[Source texts of formatted documents]

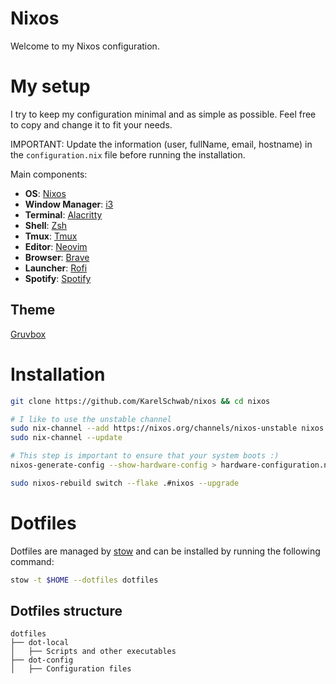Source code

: # Nixos

Welcome to my Nixos configuration.

# My setup

I try to keep my configuration minimal and as simple as possible. 
Feel free to copy and change it to fit your needs. 

IMPORTANT: Update the information (user, fullName, email, hostname) in the 
`configuration.nix` file before running the installation.

Main components:

- **OS**: [Nixos](https://nixos.org)
- **Window Manager**: [i3](https://i3wm.org)
- **Terminal**: [Alacritty](https://github.com/alacritty/alacritty)
- **Shell**: [Zsh](https://www.zsh.org)
- **Tmux**: [Tmux](https://github.com/tmux/tmux/wiki)
- **Editor**: [Neovim](https://neovim.io)
- **Browser**: [Brave](https://brave.com)
- **Launcher**: [Rofi](https://github.com/davatorium/rofi)
- **Spotify**: [Spotify](https://www.spotify.com)

## Theme

[Gruvbox](https://github.com/morhetz/gruvbox)

# Installation

```bash
git clone https://github.com/KarelSchwab/nixos && cd nixos
```

```bash
# I like to use the unstable channel
sudo nix-channel --add https://nixos.org/channels/nixos-unstable nixos
sudo nix-channel --update
```

```bash
# This step is important to ensure that your system boots :)
nixos-generate-config --show-hardware-config > hardware-configuration.nix
```

```bash
sudo nixos-rebuild switch --flake .#nixos --upgrade
```

# Dotfiles

Dotfiles are managed by [stow](https://www.gnu.org/software/stow/manual/stow.html)
and can be installed by running the following command:

```bash
stow -t $HOME --dotfiles dotfiles
```

## Dotfiles structure

```text
dotfiles
├── dot-local
│   ├── Scripts and other executables
├── dot-config
│   ├── Configuration files
```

ACTION ITEM. Without including any picture, print every record exactly as written above.

SOLUTION TO THIS PROBLEM.
Source code

: # Nixos

Welcome to my Nixos configuration.

# My setup

I try to keep my configuration minimal and as simple as possible. 
Feel free to copy and change it to fit your needs. 

IMPORTANT: Update the information (user, fullName, email, hostname) in the 
`configuration.nix` file before running the installation.

Main components:

- **OS**: [Nixos](https://nixos.org)
- **Window Manager**: [i3](https://i3wm.org)
- **Terminal**: [Alacritty](https://github.com/alacritty/alacritty)
- **Shell**: [Zsh](https://www.zsh.org)
- **Tmux**: [Tmux](https://github.com/tmux/tmux/wiki)
- **Editor**: [Neovim](https://neovim.io)
- **Browser**: [Brave](https://brave.com)
- **Launcher**: [Rofi](https://github.com/davatorium/rofi)
- **Spotify**: [Spotify](https://www.spotify.com)

## Theme

[Gruvbox](https://github.com/morhetz/gruvbox)

# Installation

```bash
git clone https://github.com/KarelSchwab/nixos && cd nixos
```

```bash
# I like to use the unstable channel
sudo nix-channel --add https://nixos.org/channels/nixos-unstable nixos
sudo nix-channel --update
```

```bash
# This step is important to ensure that your system boots :)
nixos-generate-config --show-hardware-config > hardware-configuration.nix
```

```bash
sudo nixos-rebuild switch --flake .#nixos --upgrade
```

# Dotfiles

Dotfiles are managed by [stow](https://www.gnu.org/software/stow/manual/stow.html)
and can be installed by running the following command:

```bash
stow -t $HOME --dotfiles dotfiles
```

## Dotfiles structure

```text
dotfiles
├── dot-local
│   ├── Scripts and other executables
├── dot-config
│   ├── Configuration files
```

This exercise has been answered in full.